Roast Beef and Bordeaux

Sun 20 July 2008

A bit of a trip back in time here!

When my parents visited us last year, they bought us a lot of wine, which included a bottle of 1998 Château Bouscaut. I knew this hadn't been a particularly cheap wine so we'd wanted to make sure we made a bit of an occasion of drinking it.

The "occasion" presented itself in the form of Sunday lunch: a piece of roast beef from Yorkshire Highlanders, roast vegetables, and (of course) Yorkshire pudding and gravy.

Yorkshire pudding still in the oven at this point!

However, I'm going to take this opportunity to give you an overview of Bordeaux. Nothing like learning while you're drinking!

The label of this wine proudly announces Grand Cru Classé de Graves, and has Pessac-Léognan in large letters. Nowhere does it mention Bordeaux - so even a little bit of knowledge goes a long way (I think this is more true of Bordeaux than pretty much any other region in France - I'm sure that will spike some debate!).

The label of more recent vintages has had a design change. 'Grand Cru Classé de Graves' is in gold letters across the top.

In wine terms, Bordeaux is the region in south-west France which encompasses the Gironde Estuary, formed by the Garonne and Dordogne rivers. This region is divided into smaller regions, one of which is Graves, and some of those are divided further still - hence Pessac-Léognan.*

Very importantly, the two dominant red grapes are Cabernet Sauvignon and Merlot, and the dominant white grape is Sémillon.

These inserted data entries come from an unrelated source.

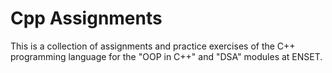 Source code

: # Cpp Assignments

This is a collection of assignments and practice exercises of the C++ programming language for the "OOP in C++" and "DSA" modules at ENSET. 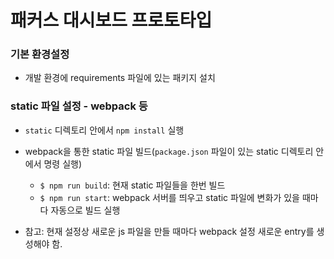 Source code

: # 패커스 대시보드 프로토타입

### 기본 환경설정

* 개발 환경에 requirements 파일에 있는 패키지 설치
 
### static 파일 설정 - webpack 등

* `static` 디렉토리 안에서 `npm install` 실행

* webpack을 통한 static 파일 빌드(`package.json` 파일이 있는 static 디렉토리 안에서 명령 실행)
  * `$ npm run build`: 현재 static 파일들을 한번 빌드
  * `$ npm run start`: webpack 서버를 띄우고 static 파일에 변화가 있을 때마다 자동으로 빌드 실행

* 참고: 현재 설정상 새로운 js 파일을 만들 때마다 webpack 설정 새로운 entry를 생성해야 함.
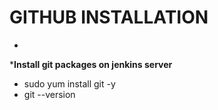 # GITHUB INSTALLATION
-
***Install git packages on jenkins server**
- sudo yum install git -y
- git --version


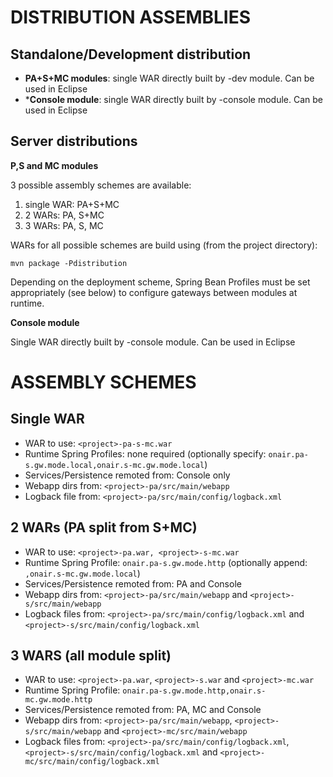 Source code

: 
DISTRIBUTION ASSEMBLIES
=======================

Standalone/Development distribution
-----------------------------------
* **PA+S+MC modules**: single WAR directly built by <project>-dev module. Can be used in Eclipse
* ***Console module**: single WAR directly built by <project>-console module. Can be used in Eclipse
  

Server distributions
--------------------

**P,S and MC modules**

 
3 possible assembly schemes are available:

1. single WAR: PA+S+MC
2. 2 WARs: PA, S+MC
3. 3 WARs: PA, S, MC			
		
WARs for all possible schemes are build using (from the project directory):

    mvn package -Pdistribution
 
Depending on the deployment scheme, Spring Bean Profiles must be set appropriately (see below)
to configure gateways between modules at runtime.
  	  
**Console module**

Single WAR directly built by <project>-console module. Can be used in Eclipse


ASSEMBLY SCHEMES
================

Single WAR
----------
* WAR to use:				`<project>-pa-s-mc.war`
* Runtime Spring Profiles:	none required (optionally specify: `onair.pa-s.gw.mode.local,onair.s-mc.gw.mode.local`)
* Services/Persistence remoted from: Console only
* Webapp dirs from:		`<project>-pa/src/main/webapp`
* Logback file from:	`<project>-pa/src/main/config/logback.xml`

2 WARs (PA split from S+MC)
---------------------------
* WAR to use:				`<project>-pa.war, <project>-s-mc.war`
* Runtime Spring Profile:	`onair.pa-s.gw.mode.http` (optionally append: `,onair.s-mc.gw.mode.local`)
* Services/Persistence remoted from: PA and Console
* Webapp dirs from:		`<project>-pa/src/main/webapp` and `<project>-s/src/main/webapp`
* Logback files from:	`<project>-pa/src/main/config/logback.xml` and `<project>-s/src/main/config/logback.xml`
	
3 WARS (all module split)
-------------------------
* WAR to use:				`<project>-pa.war`, `<project>-s.war` and `<project>-mc.war`
* Runtime Spring Profile:	`onair.pa-s.gw.mode.http,onair.s-mc.gw.mode.http`
* Services/Persistence remoted from: PA, MC and Console
* Webapp dirs from:		`<project>-pa/src/main/webapp`, `<project>-s/src/main/webapp` and `<project>-mc/src/main/webapp`
* Logback files from:	`<project>-pa/src/main/config/logback.xml`, `<project>-s/src/main/config/logback.xml` and `<project>-mc/src/main/config/logback.xml`
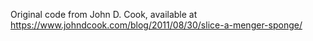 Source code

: Original code from John D. Cook, available at https://www.johndcook.com/blog/2011/08/30/slice-a-menger-sponge/
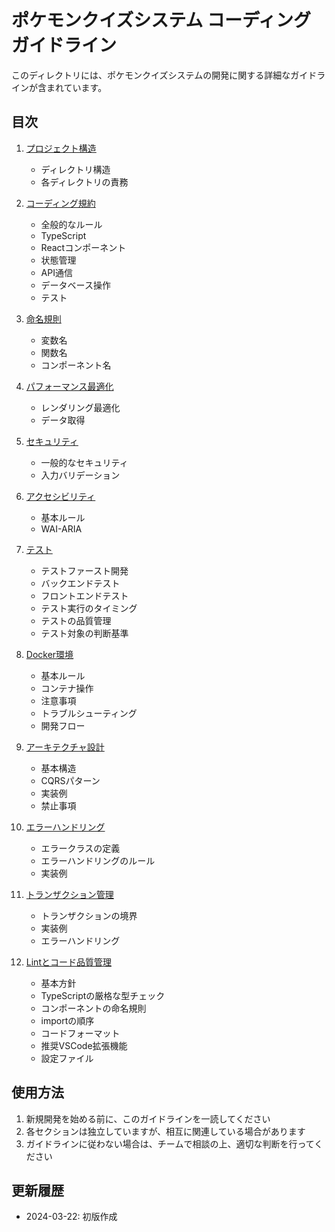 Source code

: # ポケモンクイズシステム コーディングガイドライン

このディレクトリには、ポケモンクイズシステムの開発に関する詳細なガイドラインが含まれています。

## 目次

1. [プロジェクト構造](./project_structure.md)
   - ディレクトリ構造
   - 各ディレクトリの責務

2. [コーディング規約](./coding_conventions.md)
   - 全般的なルール
   - TypeScript
   - Reactコンポーネント
   - 状態管理
   - API通信
   - データベース操作
   - テスト

3. [命名規則](./naming_conventions.md)
   - 変数名
   - 関数名
   - コンポーネント名

4. [パフォーマンス最適化](./performance.md)
   - レンダリング最適化
   - データ取得

5. [セキュリティ](./security.md)
   - 一般的なセキュリティ
   - 入力バリデーション

6. [アクセシビリティ](./accessibility.md)
   - 基本ルール
   - WAI-ARIA

7. [テスト](./testing.md)
   - テストファースト開発
   - バックエンドテスト
   - フロントエンドテスト
   - テスト実行のタイミング
   - テストの品質管理
   - テスト対象の判断基準

8. [Docker環境](./docker.md)
   - 基本ルール
   - コンテナ操作
   - 注意事項
   - トラブルシューティング
   - 開発フロー

9. [アーキテクチャ設計](./architecture.md)
   - 基本構造
   - CQRSパターン
   - 実装例
   - 禁止事項

10. [エラーハンドリング](./error_handling.md)
    - エラークラスの定義
    - エラーハンドリングのルール
    - 実装例

11. [トランザクション管理](./transaction.md)
    - トランザクションの境界
    - 実装例
    - エラーハンドリング

12. [Lintとコード品質管理](./linting.md)
    - 基本方針
    - TypeScriptの厳格な型チェック
    - コンポーネントの命名規則
    - importの順序
    - コードフォーマット
    - 推奨VSCode拡張機能
    - 設定ファイル

## 使用方法

1. 新規開発を始める前に、このガイドラインを一読してください
2. 各セクションは独立していますが、相互に関連している場合があります
3. ガイドラインに従わない場合は、チームで相談の上、適切な判断を行ってください

## 更新履歴

- 2024-03-22: 初版作成  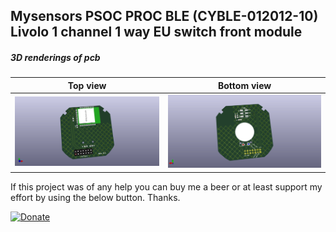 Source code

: ## Mysensors PSOC PROC BLE (CYBLE-012012-10) Livolo 1 channel 1 way EU switch front module

##### 3D renderings of pcb

Top view | Bottom view
------------ | -------------
![Alt text](3d/renderings/livolo_1_channel_1way_eu_switch_cyble_top.png?raw=true "top view") | ![Alt text](3d/renderings/livolo_1_channel_1way_eu_switch_cyble_bottom.png?raw=true "bottom view")


If this project was of any help you can buy me a beer or at least support my effort by using the below button. Thanks.

[![Donate](https://img.shields.io/badge/Donate-PayPal-green.svg)](https://www.paypal.com/cgi-bin/webscr?cmd=_s-xclick&hosted_button_id=3ELNC7T6XRJ74&source=url) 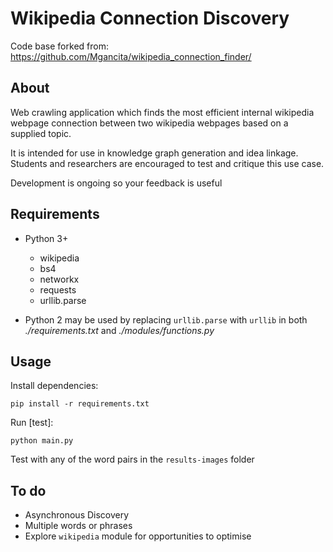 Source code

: # Wikipedia Connection Discovery
Code base forked from: https://github.com/Mgancita/wikipedia_connection_finder/
## About
  Web crawling application which finds the most efficient internal wikipedia webpage connection between two wikipedia webpages based on a supplied topic.

  It is intended for use in knowledge graph generation and idea linkage. Students and researchers are encouraged to test and critique this use case.

  Development is ongoing so your feedback is useful

## Requirements
  * Python 3+
    * wikipedia
    * bs4
    * networkx
    * requests
    * urllib.parse

* Python 2 may be used by replacing `urllib.parse` with `urllib` in both *./requirements.txt* and *./modules/functions.py*

## Usage
Install dependencies:

  `pip install -r requirements.txt`

Run [test]:

  `python main.py`

  Test with any of the word pairs in the `results-images` folder

## To do
  + Asynchronous Discovery
  + Multiple words or phrases
  + Explore `wikipedia` module for opportunities to optimise
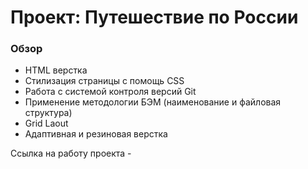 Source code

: # Проект: Путешествие по России

### Обзор
* HTML верстка
* Стилизация страницы с помощь CSS
* Работа с системой контроля версий Git
* Применение методологии БЭМ (наименование и файловая структура)
* Grid Laout
* Адаптивная и резиновая верстка

Ссылка на работу проекта - 
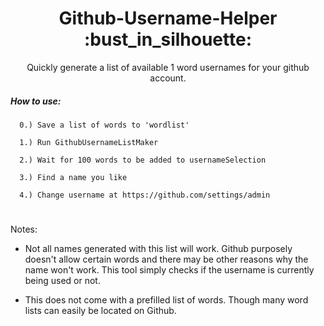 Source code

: 
<h1 align="center">Github-Username-Helper :bust_in_silhouette:</h1>

<p align="center">Quickly generate a list of available 1 word usernames for your github account.</p>


#####  How to use:

      0.) Save a list of words to 'wordlist'

      1.) Run GithubUsernameListMaker

      2.) Wait for 100 words to be added to usernameSelection

      3.) Find a name you like

      4.) Change username at https://github.com/settings/admin

#

Notes: 

- Not all names generated with this list will work. Github purposely doesn't allow certain words and there may be other reasons why the name won't work. This tool simply checks if the username is currently being used or not.

- This does not come with a prefilled list of words. Though many word lists can easily be located on Github.
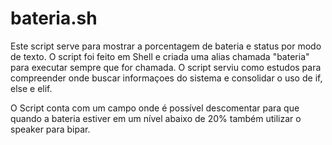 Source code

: # bateria.sh
Este script serve para mostrar a porcentagem de bateria e status por modo de texto.
O script foi feito em Shell e criada uma alias chamada "bateria" para executar sempre que for chamada.
O script serviu como estudos para compreender onde buscar informaçoes do sistema e consolidar o uso de if, else e elif.

O Script conta com um campo onde é possível descomentar para que quando a bateria estiver em um nível abaixo de 20% também utilizar o speaker para bipar.
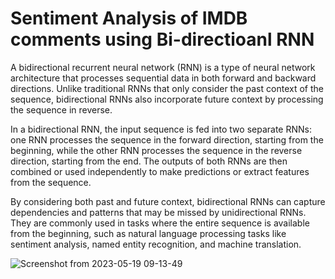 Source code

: # Sentiment Analysis of IMDB comments using Bi-directioanl RNN

A bidirectional recurrent neural network (RNN) is a type of neural network architecture that processes sequential data in both forward and backward directions. Unlike traditional RNNs that only consider the past context of the sequence, bidirectional RNNs also incorporate future context by processing the sequence in reverse.

In a bidirectional RNN, the input sequence is fed into two separate RNNs: one RNN processes the sequence in the forward direction, starting from the beginning, while the other RNN processes the sequence in the reverse direction, starting from the end. The outputs of both RNNs are then combined or used independently to make predictions or extract features from the sequence.

By considering both past and future context, bidirectional RNNs can capture dependencies and patterns that may be missed by unidirectional RNNs. They are commonly used in tasks where the entire sequence is available from the beginning, such as natural language processing tasks like sentiment analysis, named entity recognition, and machine translation.

![Screenshot from 2023-05-19 09-13-49](https://github.com/sankalpvarshney/biRNN-Sentiment-Analysis/assets/41926323/93a50eaf-cf0c-4db9-ae16-958df4211577)
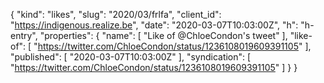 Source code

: {
  "kind": "likes",
  "slug": "2020/03/frlfa",
  "client_id": "https://indigenous.realize.be",
  "date": "2020-03-07T10:03:00Z",
  "h": "h-entry",
  "properties": {
    "name": [
      "Like of @ChloeCondon's tweet"
    ],
    "like-of": [
      "https://twitter.com/ChloeCondon/status/1236108019609391105"
    ],
    "published": [
      "2020-03-07T10:03:00Z"
    ],
    "syndication": [
      "https://twitter.com/ChloeCondon/status/1236108019609391105"
    ]
  }
}
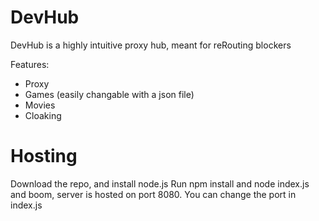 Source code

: # DevHub
DevHub is a highly intuitive proxy hub, meant for reRouting blockers

Features:
 - Proxy
 - Games (easily changable with a json file)
 - Movies
 - Cloaking

# Hosting
Download the repo, and install node.js
Run npm install and node index.js and boom, server is hosted on port 8080.
You can change the port in index.js
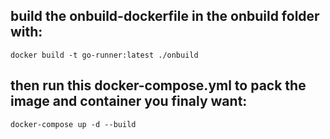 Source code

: 
## build the onbuild-dockerfile in the onbuild folder with:  
`docker build -t go-runner:latest ./onbuild`  

## then run this docker-compose.yml to pack the image and container you finaly want: 
`docker-compose up -d --build`  
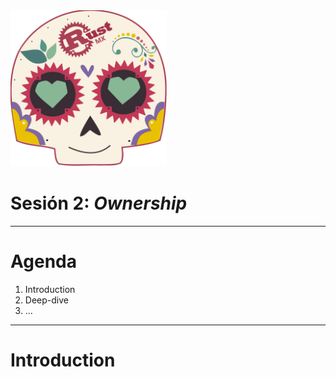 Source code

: <img src="../assets/images/rustmx-logo.svg" alt="RustMX" width="250rem" height="auto">

# Sesión 2: _Ownership_

---

# Agenda

1. Introduction
2. Deep-dive
3. ...

---

# Introduction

Usually, wines from Graves would be Cabernet Sauvignon dominant, but the Bouscaut is about 60% Merlot, with the balance made up of Cabernet Sauvignon and a touch of Malbec.

So what did it actually taste like?

The short answer: very good.

The long answer ... well, it was pretty closed to start off with, but unceremoniously sloshing it into our decanter certainly helped open it up (don't worry - it hadn't thrown very much sediment at all!). It definitely developed as we drank it, so if you have a bottle it might be worth decanting it an hour or so in advance of drinking it. On the nose, both red and black fruit developed into definite forest fruit aromas, accompanied by tobacco, cedar and hints of warm spice. Initially, the palate had considerably less fruit than the nose, but here too the fruit flavours developed into definite black fruit. The fruit was complemented by the same cedar and spice notes found in the nose. The tannins were still quite grippy (although nicely integrated - they didn't hit you and dry out your mouth in one hit), so make sure you drink this with a big piece of red meat, or leave it alone for a little while longer. The wine is only 12.5%abv, but did feel slightly warm.

We both really enjoyed this and it went really well with the lovely beef. If you're fortunate enough to have some bottles stashed away, wait until mid-winter, cook up a hearty beef daube and invite me round for supper!

* You can click through to a map pinpointing the Château here - zoom out for the Bordeaux region.